**** Extracted entries ****
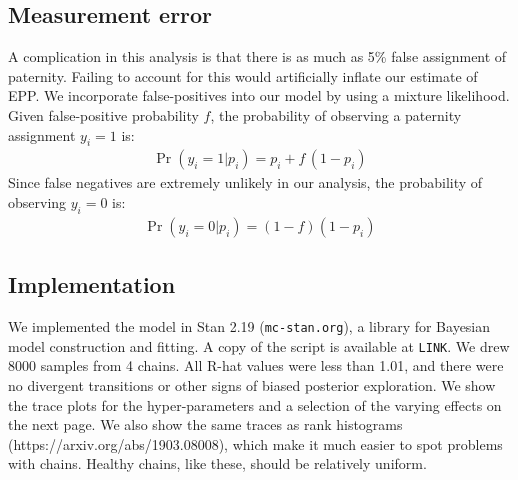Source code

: \documentclass[reqno ,12pt]{amsart}
\begin{document}
\subsection*{Measurement error}

A complication in this analysis is that there is as much as 5\% false assignment of paternity. Failing to account for this would artificially inflate our estimate of EPP. We incorporate false-positives into our model by using a mixture likelihood. Given false-positive probability $f$, the probability of observing a paternity assignment $y_i=1$ is:
\begin{align*}
	\Pr( y_i=1 | p_i ) = p_i + f\, (1 - p_i)
\end{align*}
Since false negatives are extremely unlikely in our analysis, the probability of observing $y_i=0$ is:
\begin{align*}
	\Pr( y_i=0 | p_i ) = (1-f)(1 - p_i)
\end{align*}

\subsection*{Implementation}

We implemented the model in Stan 2.19 (\texttt{mc-stan.org}), a library for Bayesian model construction and fitting. A copy of the script is available at \texttt{LINK}. We drew 8000 samples from 4 chains. All R-hat values were less than 1.01, and there were no divergent transitions or other signs of biased posterior exploration. We show the trace plots for the hyper-parameters and a selection of the varying effects on the next page. We also show the same traces as rank histograms (https://arxiv.org/abs/1903.08008), which make it much easier to spot problems with chains. Healthy chains, like these, should be relatively uniform.
\end{document}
****
Problem details => All the lines above are to be reproduced exactly, except the pictures.

Problem solution =>
Source code

: \documentclass[reqno ,12pt]{amsart}
\begin{document}
\subsection*{Measurement error}

A complication in this analysis is that there is as much as 5\% false assignment of paternity. Failing to account for this would artificially inflate our estimate of EPP. We incorporate false-positives into our model by using a mixture likelihood. Given false-positive probability $f$, the probability of observing a paternity assignment $y_i=1$ is:
\begin{align*}
	\Pr( y_i=1 | p_i ) = p_i + f\, (1 - p_i)
\end{align*}
Since false negatives are extremely unlikely in our analysis, the probability of observing $y_i=0$ is:
\begin{align*}
	\Pr( y_i=0 | p_i ) = (1-f)(1 - p_i)
\end{align*}

\subsection*{Implementation}

We implemented the model in Stan 2.19 (\texttt{mc-stan.org}), a library for Bayesian model construction and fitting. A copy of the script is available at \texttt{LINK}. We drew 8000 samples from 4 chains. All R-hat values were less than 1.01, and there were no divergent transitions or other signs of biased posterior exploration. We show the trace plots for the hyper-parameters and a selection of the varying effects on the next page. We also show the same traces as rank histograms (https://arxiv.org/abs/1903.08008), which make it much easier to spot problems with chains. Healthy chains, like these, should be relatively uniform.
\end{document}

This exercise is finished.